Sin duda el nombre de la “peste” que nos llega desde Lacan, a través del murmullo de Freud y el susurro de Jung, representa el sesgo de un anticapitalismo lacaniano que se sostiene en el emblemático “retorno a Freud” y que por debajo de su clara oposición a la American way of life privilegia la posibilidad de reavivar el espíritu amenazador de la “peste” al interior del discurso capitalista. Creo importante destacar que a partir de los modos de este anticapitalismo lacaniano que arranca cuestionando la noción de totalidad, surge la idea de una relación, quizás de un matrimonio no del todo feliz, entre Psicoanálisis y Marxismo.

Todos en peste
Fue Lacan el primero en sostener que la palabra todo marcaba un problema fundamental. Materializado por los griegos en la polis, por los latinos en la República o en el Imperio, por los Cristianos en la comunidad de creyentes de Cristo, por los modernos en el mercado mundial y la universalidad de la forma-mercancía, la palabra “todo”, multiforme y recurrente, traza lo que J.A. Miller llama “una línea del universo”. Y es en esta convicción multifacial y diacrónica del “todo” en la que la palabra “peste” provocó repetidas veces también un trastorno. El todo de la armada griega al comienzo de La Iliada, el todo de la Atenas de Pericles al comienzo de la guerra del Peloponeso, el todo de Florencia en Boccacio, el todo de la colonización bajo la idea distorsionada del cruce entre el “humano” y el “salvaje”, el todo del totalitarismo nazi frente al nombre “judío” o el todo de la globalización actual vista desde los procesos migratorios, todos en peste que anuncian el origen de un terror que atravesó y sigue atravesando a la sensibilidad de occidente.

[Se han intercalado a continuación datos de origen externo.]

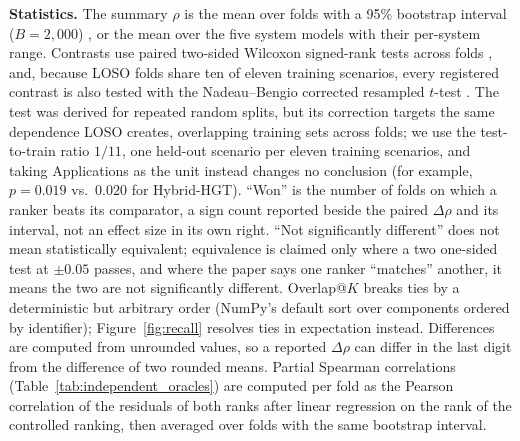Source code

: \noindent\textbf{Statistics.} The summary $\rho$ is the mean over folds with a 95\% bootstrap interval ($B = 2{,}000$) \cite{efron1993introduction}, or the mean over the five system models with their per-system range. Contrasts use paired two-sided Wilcoxon signed-rank tests across folds \cite{wilcoxon1945individual,arcuri2011practical}, and, because LOSO folds share ten of eleven training scenarios, every registered contrast is also tested with the Nadeau--Bengio corrected resampled $t$-test \cite{nadeau2003inference}. The test was derived for repeated random splits, but its correction targets the same dependence LOSO creates, overlapping training sets across folds; we use the test-to-train ratio $1/11$, one held-out scenario per eleven training scenarios, and taking Applications as the unit instead changes no conclusion (for example, $p = 0.019$ vs.\ $0.020$ for Hybrid-HGT). ``Won'' is the number of folds on which a ranker beats its comparator, a sign count reported beside the paired $\Delta\rho$ and its interval, not an effect size in its own right. ``Not significantly different'' does not mean statistically equivalent; equivalence is claimed only where a two one-sided test at $\pm 0.05$ passes, and where the paper says one ranker ``matches'' another, it means the two are not significantly different. Overlap@$K$ breaks ties by a deterministic but arbitrary order (NumPy's default sort over components ordered by identifier); Figure~\ref{fig:recall} resolves ties in expectation instead. Differences are computed from unrounded values, so a reported $\Delta\rho$ can differ in the last digit from the difference of two rounded means. Partial Spearman correlations (Table~\ref{tab:independent_oracles}) are computed per fold as the Pearson correlation of the residuals of both ranks after linear regression on the rank of the controlled ranking, then averaged over folds with the same bootstrap interval.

Es en la puesta en peligro de ese “todo” donde advierto la relevancia de esa voz que circula como “peste” o como cualquier otro sinónimo desplegado en enjambre. Una palabra que suscita lo que ya se podría enunciar como la presencia del no-todo en el corazón mismo del todo.
Y este es el alcance que me gustaría dar al murmullo de Freud de 1909. En el fondo él sabía que no traía la peste a América, pues no dudó en proclamar que los americanos habían transformado el Psicoanálisis “en una mucama para todo servicio de la psiquiatría”, pero no se equivocaba al intuir que el fantasma poderoso del estado americano, después de haber asimilado la cultura europea a su gusto impondría al mundo la imagen de una doctrina momificada y de totalitarismo encubierto.



[1] Más que una apuesta de corte experimental –la palabra (le mot)– del neologismo, Lacan busca la formulación de un neo-logos teórico y político, pues su proliferación de “significantes nuevos” operó como una respuesta a las sanciones de cualquier manifestación totalitaria. A su vez, el neo-logos lacaniano opera como una estrategia ligada al movimiento de constitución de su enseñanza, aspecto que históricamente arranca en 1953 a partir de la ruptura con las escuelas post-freudianas. Lacan pronuncia el término moterialisme en la “Conferencia de Ginebra sobre el síntoma”, el 4 de octubre de 1975.